I believe your recollection is off by several years...

What you're describing is PuttyGen. According to Wikipedia, the first Putty release was in 1999. Archive.org doesn't have any snapshots of the Putty website before 2000, so that checks-out.

The RSA patent didn't expire in the US until September 2000, so that's when free implementations like OpenSSH first became widely available. That's precisely when I started using it...

The original SSH was first released mid-1995. There would have been a small number of installations in 1996, but absolutely negligible. It was not well-known until later, circa 2000.


> There would have been a small number of installations in 1996, but absolutely negligible.

On HN there's always a good chance you're talking to some of the people involved in those "negligible" installations. I know that I submitted some patches to Tatu Ylönen for Ssh to compile on Ultrix, so that must have been in 1995 or early 1996 because after that I didn't have access to any Ultrix machines. I may have been an early adopter, but it didn't take long for ssh to take over the world, at least among Unix system administrators; at Usenix within a year everybody was using ssh because there wasn't any alternative and in terms of security it was a life-saver.

As for the RSA patent... I don't know what license the original Ssh was released under, but it was considered "freeware" when it came out and nobody cared about the US RSA patent. Maybe technically in the USA you shouldn't have used it? Nobody cared.

And the mouse-jiggling thing... not specifically a PuttyGen thing. On linux /dev/random device gave you a few bits at a time stingily, only after it had enough entropy, so it was common for programs that needed good randomness to ask you to jiggle the mouse because that was one of the sources of entropy, so bits random bits would come faster. I'm pretty sure that was still the case well into the Zips.


so I was running a SVN server in a decommissioned PC somewhere in a startup as an intern. whole company ends up using it and out of nowhere it used to freeze, I would go to check if it had rebooted or crashed and everything was fine.

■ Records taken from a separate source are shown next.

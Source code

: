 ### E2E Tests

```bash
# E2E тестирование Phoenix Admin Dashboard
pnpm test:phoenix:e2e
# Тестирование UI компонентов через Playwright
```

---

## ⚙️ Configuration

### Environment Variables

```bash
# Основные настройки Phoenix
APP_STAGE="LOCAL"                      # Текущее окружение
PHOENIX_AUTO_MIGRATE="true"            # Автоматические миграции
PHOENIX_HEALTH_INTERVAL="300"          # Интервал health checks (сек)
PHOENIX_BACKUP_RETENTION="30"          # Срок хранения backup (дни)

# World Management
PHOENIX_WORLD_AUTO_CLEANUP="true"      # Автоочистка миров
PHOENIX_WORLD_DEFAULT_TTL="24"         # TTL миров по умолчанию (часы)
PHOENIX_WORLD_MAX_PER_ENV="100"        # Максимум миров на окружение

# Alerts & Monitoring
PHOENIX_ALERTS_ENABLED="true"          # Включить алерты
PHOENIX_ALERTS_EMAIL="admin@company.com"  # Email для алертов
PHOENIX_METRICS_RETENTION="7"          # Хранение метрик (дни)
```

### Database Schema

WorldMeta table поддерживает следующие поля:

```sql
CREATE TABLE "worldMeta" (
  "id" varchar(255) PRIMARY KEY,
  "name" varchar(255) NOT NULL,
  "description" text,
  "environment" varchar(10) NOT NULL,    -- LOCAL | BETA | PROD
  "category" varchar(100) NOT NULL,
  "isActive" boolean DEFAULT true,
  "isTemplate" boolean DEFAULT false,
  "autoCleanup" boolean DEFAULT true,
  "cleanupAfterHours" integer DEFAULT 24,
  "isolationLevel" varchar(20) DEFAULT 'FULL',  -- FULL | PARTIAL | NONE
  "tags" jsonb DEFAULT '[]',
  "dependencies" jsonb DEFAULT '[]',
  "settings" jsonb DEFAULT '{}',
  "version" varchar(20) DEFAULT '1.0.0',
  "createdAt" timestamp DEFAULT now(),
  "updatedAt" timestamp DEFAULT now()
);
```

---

it fixed by itself, without any fixes from my part. happened many times.

asked for help to a senior, guy ran strace and found a read waiting in /dev/random. and of course it solved by itself any time I checked because I was moving the mouse!

controversially but acceptably, we had linked it to urandom and move on

how fast that guy used strace and analyzed the syscalls inspired me to be better at linux


> it didn't take long for ssh to take over the world

That doesn't seem to be accurate. Wikipedia says, by the end of "2000 the number of users had grown to 2 million"

> everybody was using ssh because there wasn't any alternative

I already listed TWO of the most popular alternatives.

> the mouse-jiggling thing... not specifically a PuttyGen thing. On linux

Parent specifically said "windows client installation." Putty was very common on Windows. PuttyGen specifically and prominently told the user to move their mouse... etc. etc.